Bright. Young. Things., by Georgia Christou

Lucy Miller
Thursday, October 22, 2020

A highly recommended piece, perfect for performances by KS3 pupils

Bright. Young. Things. (Platform Plays)
Bright. Young. Things. (Platform Plays)

Bright. Young. Things. is part of a much-needed collection of plays, ‘Platform Plays’ (from Tonic Theatre in partnership with Nick Hern Books), aimed at moving towards greater gender equality in theatre. These plays promise to solve one of the biggest problems faced by youth theatres and many school drama clubs, in that they are big cast plays with predominantly female characters. I have to admit, this had me on side from the start, however I am pleased to say that beyond that, the play itself has a lot going for it.

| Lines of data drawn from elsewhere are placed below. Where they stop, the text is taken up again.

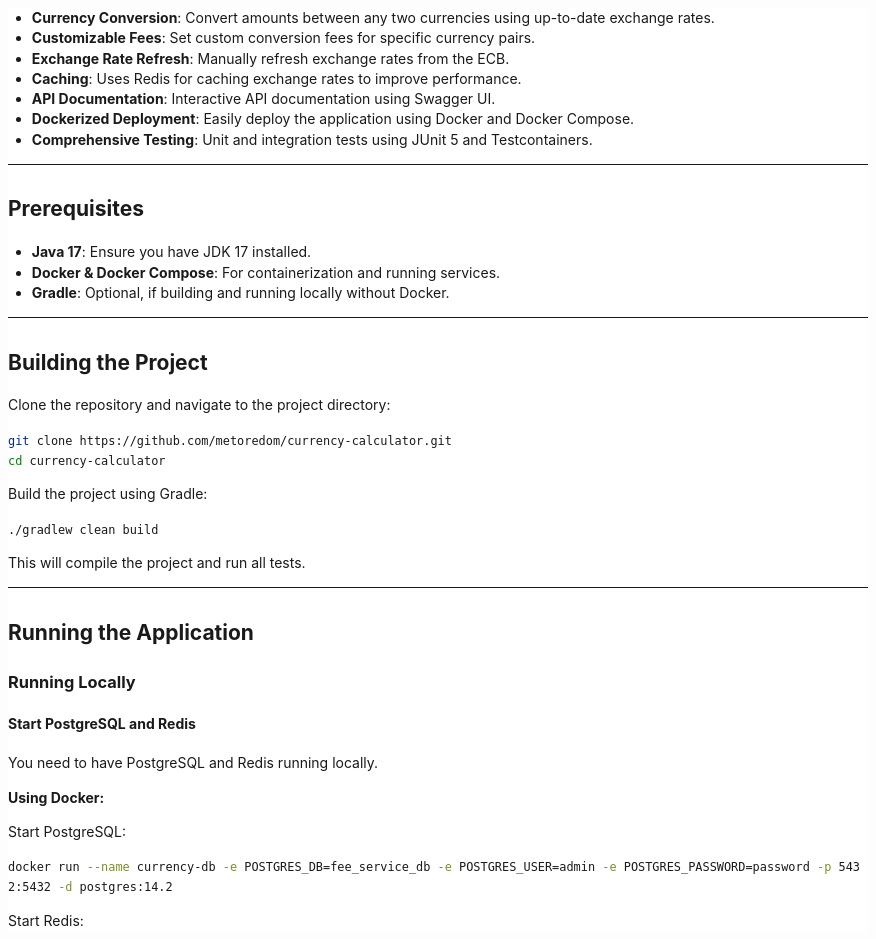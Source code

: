 - **Currency Conversion**: Convert amounts between any two currencies using up-to-date exchange rates.
- **Customizable Fees**: Set custom conversion fees for specific currency pairs.
- **Exchange Rate Refresh**: Manually refresh exchange rates from the ECB.
- **Caching**: Uses Redis for caching exchange rates to improve performance.
- **API Documentation**: Interactive API documentation using Swagger UI.
- **Dockerized Deployment**: Easily deploy the application using Docker and Docker Compose.
- **Comprehensive Testing**: Unit and integration tests using JUnit 5 and Testcontainers.

---

## Prerequisites

- **Java 17**: Ensure you have JDK 17 installed.
- **Docker & Docker Compose**: For containerization and running services.
- **Gradle**: Optional, if building and running locally without Docker.

---

## Building the Project

Clone the repository and navigate to the project directory:

```bash
git clone https://github.com/metoredom/currency-calculator.git
cd currency-calculator
```

Build the project using Gradle:

```bash
./gradlew clean build
```

This will compile the project and run all tests.

---

## Running the Application

### Running Locally

#### Start PostgreSQL and Redis

You need to have PostgreSQL and Redis running locally.

**Using Docker:**

Start PostgreSQL:

```bash
docker run --name currency-db -e POSTGRES_DB=fee_service_db -e POSTGRES_USER=admin -e POSTGRES_PASSWORD=password -p 5432:5432 -d postgres:14.2
```

Start Redis:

Set around a television talent show (a Britain's Got Talent for brainy children), as the competition progresses we gradually peel back the layers on the contestants, learning more about them as they, indeed, learn more about themselves. A light humour and embedded theatricality, plus some over-the-top characters, blend with moments of real depth. The audience is taken on a fascinating and well-crafted journey.

An aspect you will love if you are considering directing this play is how prescriptive Christou has been with the staging. That is not to say that she has done this to the extent of locking anything in. She leaves lots of possible options and room for your own creativity. However, at no point will you be left thinking, ‘how on earth am I going to put that section together?’ Anyone who has ever directed a youth production knows how valuable this is!

The casting gift is the fact that alongside the fourteen named characters, there are a number of ‘Producers’ – the minimum required is three but the number can be unlimited. The Producers act as a kind of Greek chorus and have some interesting sequences, which present fun staging and performance opportunities. This absolutely solves another of youth theatre's biggest challenges: everyone can have something interesting to do.

In terms of age range, this play would be ideal to be performed by young people in KS3, although I feel this could extend a little either side.

It left me with a desire to read more of the Platform series, and certainly feeling optimistic about the direction in which contemporary plays for young people are headed.

It is about time we had more writing of this calibre, which speaks so clearly to both the participants and the leaders of youth drama today.